# What is needed
A word-for-word copy of the whole listing is the required answer.

........

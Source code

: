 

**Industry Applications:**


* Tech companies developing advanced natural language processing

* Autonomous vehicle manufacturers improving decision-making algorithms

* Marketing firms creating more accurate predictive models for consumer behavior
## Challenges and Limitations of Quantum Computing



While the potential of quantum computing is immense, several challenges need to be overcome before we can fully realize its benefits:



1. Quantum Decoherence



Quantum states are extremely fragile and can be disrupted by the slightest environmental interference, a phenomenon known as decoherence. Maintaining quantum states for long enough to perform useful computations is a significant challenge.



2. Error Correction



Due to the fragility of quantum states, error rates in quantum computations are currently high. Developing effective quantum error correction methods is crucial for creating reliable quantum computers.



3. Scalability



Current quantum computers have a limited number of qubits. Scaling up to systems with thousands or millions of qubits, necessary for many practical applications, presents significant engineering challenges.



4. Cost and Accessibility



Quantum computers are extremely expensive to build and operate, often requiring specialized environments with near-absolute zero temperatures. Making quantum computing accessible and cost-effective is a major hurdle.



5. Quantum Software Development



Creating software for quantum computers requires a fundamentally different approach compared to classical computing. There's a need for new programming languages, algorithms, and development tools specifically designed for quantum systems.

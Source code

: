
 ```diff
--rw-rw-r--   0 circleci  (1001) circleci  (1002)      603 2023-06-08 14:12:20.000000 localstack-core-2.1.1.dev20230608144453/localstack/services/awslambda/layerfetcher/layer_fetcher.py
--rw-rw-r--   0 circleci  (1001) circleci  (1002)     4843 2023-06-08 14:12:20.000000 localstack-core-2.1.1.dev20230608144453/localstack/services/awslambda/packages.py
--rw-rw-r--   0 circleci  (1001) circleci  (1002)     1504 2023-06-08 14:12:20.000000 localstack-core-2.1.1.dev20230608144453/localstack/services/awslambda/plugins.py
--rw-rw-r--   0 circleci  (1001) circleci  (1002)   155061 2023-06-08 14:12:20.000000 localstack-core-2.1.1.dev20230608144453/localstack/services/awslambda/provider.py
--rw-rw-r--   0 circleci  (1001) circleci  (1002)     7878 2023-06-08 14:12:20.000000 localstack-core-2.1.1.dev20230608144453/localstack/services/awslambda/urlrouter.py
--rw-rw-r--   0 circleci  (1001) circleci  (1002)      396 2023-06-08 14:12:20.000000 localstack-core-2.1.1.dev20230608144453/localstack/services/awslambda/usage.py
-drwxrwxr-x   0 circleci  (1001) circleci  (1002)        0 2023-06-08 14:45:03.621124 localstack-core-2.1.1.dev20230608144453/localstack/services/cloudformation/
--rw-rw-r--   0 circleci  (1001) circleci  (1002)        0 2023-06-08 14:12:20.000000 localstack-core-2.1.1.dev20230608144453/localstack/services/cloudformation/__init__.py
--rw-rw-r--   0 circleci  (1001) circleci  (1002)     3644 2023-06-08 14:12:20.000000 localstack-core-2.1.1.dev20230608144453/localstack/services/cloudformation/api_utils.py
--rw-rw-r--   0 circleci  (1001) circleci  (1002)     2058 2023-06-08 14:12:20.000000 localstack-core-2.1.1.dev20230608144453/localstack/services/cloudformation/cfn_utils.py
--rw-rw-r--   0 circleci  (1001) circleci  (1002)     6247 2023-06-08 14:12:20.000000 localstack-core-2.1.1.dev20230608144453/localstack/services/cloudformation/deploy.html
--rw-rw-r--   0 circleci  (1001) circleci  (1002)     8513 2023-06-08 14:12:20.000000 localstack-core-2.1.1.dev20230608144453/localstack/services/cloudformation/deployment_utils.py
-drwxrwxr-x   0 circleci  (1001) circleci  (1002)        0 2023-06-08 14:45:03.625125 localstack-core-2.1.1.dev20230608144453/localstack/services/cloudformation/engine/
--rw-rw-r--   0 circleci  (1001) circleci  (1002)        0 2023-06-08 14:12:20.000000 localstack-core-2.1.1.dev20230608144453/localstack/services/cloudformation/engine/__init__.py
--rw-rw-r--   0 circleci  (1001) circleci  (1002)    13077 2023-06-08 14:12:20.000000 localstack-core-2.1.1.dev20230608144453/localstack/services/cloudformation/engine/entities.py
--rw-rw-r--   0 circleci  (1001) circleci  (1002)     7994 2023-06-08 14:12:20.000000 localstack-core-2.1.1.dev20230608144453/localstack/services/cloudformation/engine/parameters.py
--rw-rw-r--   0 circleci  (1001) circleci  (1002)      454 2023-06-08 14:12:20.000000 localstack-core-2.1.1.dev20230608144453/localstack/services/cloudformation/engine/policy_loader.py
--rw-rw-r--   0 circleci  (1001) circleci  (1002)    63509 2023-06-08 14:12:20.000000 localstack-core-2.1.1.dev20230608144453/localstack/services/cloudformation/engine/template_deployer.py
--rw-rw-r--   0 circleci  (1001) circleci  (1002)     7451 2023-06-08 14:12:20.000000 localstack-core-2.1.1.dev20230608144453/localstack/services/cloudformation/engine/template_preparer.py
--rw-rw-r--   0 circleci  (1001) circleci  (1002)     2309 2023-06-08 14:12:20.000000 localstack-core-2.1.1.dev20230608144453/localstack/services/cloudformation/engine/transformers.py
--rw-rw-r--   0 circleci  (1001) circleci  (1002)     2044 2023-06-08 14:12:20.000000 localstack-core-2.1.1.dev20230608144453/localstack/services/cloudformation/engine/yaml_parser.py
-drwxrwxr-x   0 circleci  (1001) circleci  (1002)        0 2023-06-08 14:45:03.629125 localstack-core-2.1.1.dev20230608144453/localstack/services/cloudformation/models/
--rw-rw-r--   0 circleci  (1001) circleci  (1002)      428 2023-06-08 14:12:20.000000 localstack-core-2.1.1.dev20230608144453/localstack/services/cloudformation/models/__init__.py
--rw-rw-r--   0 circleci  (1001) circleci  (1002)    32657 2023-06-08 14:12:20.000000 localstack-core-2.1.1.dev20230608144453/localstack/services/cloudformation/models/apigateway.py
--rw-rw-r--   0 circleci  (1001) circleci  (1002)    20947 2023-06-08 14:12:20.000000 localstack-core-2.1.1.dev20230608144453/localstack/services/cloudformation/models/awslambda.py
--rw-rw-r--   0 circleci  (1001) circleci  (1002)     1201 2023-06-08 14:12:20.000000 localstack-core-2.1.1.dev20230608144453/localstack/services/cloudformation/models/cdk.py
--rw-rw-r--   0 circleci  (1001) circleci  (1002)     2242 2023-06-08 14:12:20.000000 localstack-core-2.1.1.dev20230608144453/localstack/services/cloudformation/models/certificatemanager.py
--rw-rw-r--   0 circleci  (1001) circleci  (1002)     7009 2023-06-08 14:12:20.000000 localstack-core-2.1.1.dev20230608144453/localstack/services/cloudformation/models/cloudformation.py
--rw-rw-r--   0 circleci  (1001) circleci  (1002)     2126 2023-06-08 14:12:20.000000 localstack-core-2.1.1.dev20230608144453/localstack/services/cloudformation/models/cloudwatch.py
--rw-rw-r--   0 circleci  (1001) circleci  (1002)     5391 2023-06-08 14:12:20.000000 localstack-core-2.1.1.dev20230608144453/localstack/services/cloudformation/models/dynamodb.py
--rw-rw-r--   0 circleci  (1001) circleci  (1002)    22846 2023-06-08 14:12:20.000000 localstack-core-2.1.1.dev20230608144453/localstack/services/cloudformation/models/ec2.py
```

........

# Exercise answer
Source code

: 

**Industry Applications:**


* Tech companies developing advanced natural language processing

* Autonomous vehicle manufacturers improving decision-making algorithms

* Marketing firms creating more accurate predictive models for consumer behavior
## Challenges and Limitations of Quantum Computing



While the potential of quantum computing is immense, several challenges need to be overcome before we can fully realize its benefits:



1. Quantum Decoherence



Quantum states are extremely fragile and can be disrupted by the slightest environmental interference, a phenomenon known as decoherence. Maintaining quantum states for long enough to perform useful computations is a significant challenge.



2. Error Correction



Due to the fragility of quantum states, error rates in quantum computations are currently high. Developing effective quantum error correction methods is crucial for creating reliable quantum computers.



3. Scalability



Current quantum computers have a limited number of qubits. Scaling up to systems with thousands or millions of qubits, necessary for many practical applications, presents significant engineering challenges.



4. Cost and Accessibility



Quantum computers are extremely expensive to build and operate, often requiring specialized environments with near-absolute zero temperatures. Making quantum computing accessible and cost-effective is a major hurdle.



5. Quantum Software Development



Creating software for quantum computers requires a fundamentally different approach compared to classical computing. There's a need for new programming languages, algorithms, and development tools specifically designed for quantum systems.

Source code

:
 ```diff
--rw-rw-r--   0 circleci  (1001) circleci  (1002)      603 2023-06-08 14:12:20.000000 localstack-core-2.1.1.dev20230608144453/localstack/services/awslambda/layerfetcher/layer_fetcher.py
--rw-rw-r--   0 circleci  (1001) circleci  (1002)     4843 2023-06-08 14:12:20.000000 localstack-core-2.1.1.dev20230608144453/localstack/services/awslambda/packages.py
--rw-rw-r--   0 circleci  (1001) circleci  (1002)     1504 2023-06-08 14:12:20.000000 localstack-core-2.1.1.dev20230608144453/localstack/services/awslambda/plugins.py
--rw-rw-r--   0 circleci  (1001) circleci  (1002)   155061 2023-06-08 14:12:20.000000 localstack-core-2.1.1.dev20230608144453/localstack/services/awslambda/provider.py
--rw-rw-r--   0 circleci  (1001) circleci  (1002)     7878 2023-06-08 14:12:20.000000 localstack-core-2.1.1.dev20230608144453/localstack/services/awslambda/urlrouter.py
--rw-rw-r--   0 circleci  (1001) circleci  (1002)      396 2023-06-08 14:12:20.000000 localstack-core-2.1.1.dev20230608144453/localstack/services/awslambda/usage.py
-drwxrwxr-x   0 circleci  (1001) circleci  (1002)        0 2023-06-08 14:45:03.621124 localstack-core-2.1.1.dev20230608144453/localstack/services/cloudformation/
--rw-rw-r--   0 circleci  (1001) circleci  (1002)        0 2023-06-08 14:12:20.000000 localstack-core-2.1.1.dev20230608144453/localstack/services/cloudformation/__init__.py
--rw-rw-r--   0 circleci  (1001) circleci  (1002)     3644 2023-06-08 14:12:20.000000 localstack-core-2.1.1.dev20230608144453/localstack/services/cloudformation/api_utils.py
--rw-rw-r--   0 circleci  (1001) circleci  (1002)     2058 2023-06-08 14:12:20.000000 localstack-core-2.1.1.dev20230608144453/localstack/services/cloudformation/cfn_utils.py
--rw-rw-r--   0 circleci  (1001) circleci  (1002)     6247 2023-06-08 14:12:20.000000 localstack-core-2.1.1.dev20230608144453/localstack/services/cloudformation/deploy.html
--rw-rw-r--   0 circleci  (1001) circleci  (1002)     8513 2023-06-08 14:12:20.000000 localstack-core-2.1.1.dev20230608144453/localstack/services/cloudformation/deployment_utils.py
-drwxrwxr-x   0 circleci  (1001) circleci  (1002)        0 2023-06-08 14:45:03.625125 localstack-core-2.1.1.dev20230608144453/localstack/services/cloudformation/engine/
--rw-rw-r--   0 circleci  (1001) circleci  (1002)        0 2023-06-08 14:12:20.000000 localstack-core-2.1.1.dev20230608144453/localstack/services/cloudformation/engine/__init__.py
--rw-rw-r--   0 circleci  (1001) circleci  (1002)    13077 2023-06-08 14:12:20.000000 localstack-core-2.1.1.dev20230608144453/localstack/services/cloudformation/engine/entities.py
--rw-rw-r--   0 circleci  (1001) circleci  (1002)     7994 2023-06-08 14:12:20.000000 localstack-core-2.1.1.dev20230608144453/localstack/services/cloudformation/engine/parameters.py
--rw-rw-r--   0 circleci  (1001) circleci  (1002)      454 2023-06-08 14:12:20.000000 localstack-core-2.1.1.dev20230608144453/localstack/services/cloudformation/engine/policy_loader.py
--rw-rw-r--   0 circleci  (1001) circleci  (1002)    63509 2023-06-08 14:12:20.000000 localstack-core-2.1.1.dev20230608144453/localstack/services/cloudformation/engine/template_deployer.py
--rw-rw-r--   0 circleci  (1001) circleci  (1002)     7451 2023-06-08 14:12:20.000000 localstack-core-2.1.1.dev20230608144453/localstack/services/cloudformation/engine/template_preparer.py
--rw-rw-r--   0 circleci  (1001) circleci  (1002)     2309 2023-06-08 14:12:20.000000 localstack-core-2.1.1.dev20230608144453/localstack/services/cloudformation/engine/transformers.py
--rw-rw-r--   0 circleci  (1001) circleci  (1002)     2044 2023-06-08 14:12:20.000000 localstack-core-2.1.1.dev20230608144453/localstack/services/cloudformation/engine/yaml_parser.py
-drwxrwxr-x   0 circleci  (1001) circleci  (1002)        0 2023-06-08 14:45:03.629125 localstack-core-2.1.1.dev20230608144453/localstack/services/cloudformation/models/
--rw-rw-r--   0 circleci  (1001) circleci  (1002)      428 2023-06-08 14:12:20.000000 localstack-core-2.1.1.dev20230608144453/localstack/services/cloudformation/models/__init__.py
--rw-rw-r--   0 circleci  (1001) circleci  (1002)    32657 2023-06-08 14:12:20.000000 localstack-core-2.1.1.dev20230608144453/localstack/services/cloudformation/models/apigateway.py
--rw-rw-r--   0 circleci  (1001) circleci  (1002)    20947 2023-06-08 14:12:20.000000 localstack-core-2.1.1.dev20230608144453/localstack/services/cloudformation/models/awslambda.py
--rw-rw-r--   0 circleci  (1001) circleci  (1002)     1201 2023-06-08 14:12:20.000000 localstack-core-2.1.1.dev20230608144453/localstack/services/cloudformation/models/cdk.py
--rw-rw-r--   0 circleci  (1001) circleci  (1002)     2242 2023-06-08 14:12:20.000000 localstack-core-2.1.1.dev20230608144453/localstack/services/cloudformation/models/certificatemanager.py
--rw-rw-r--   0 circleci  (1001) circleci  (1002)     7009 2023-06-08 14:12:20.000000 localstack-core-2.1.1.dev20230608144453/localstack/services/cloudformation/models/cloudformation.py
--rw-rw-r--   0 circleci  (1001) circleci  (1002)     2126 2023-06-08 14:12:20.000000 localstack-core-2.1.1.dev20230608144453/localstack/services/cloudformation/models/cloudwatch.py
--rw-rw-r--   0 circleci  (1001) circleci  (1002)     5391 2023-06-08 14:12:20.000000 localstack-core-2.1.1.dev20230608144453/localstack/services/cloudformation/models/dynamodb.py
--rw-rw-r--   0 circleci  (1001) circleci  (1002)    22846 2023-06-08 14:12:20.000000 localstack-core-2.1.1.dev20230608144453/localstack/services/cloudformation/models/ec2.py
```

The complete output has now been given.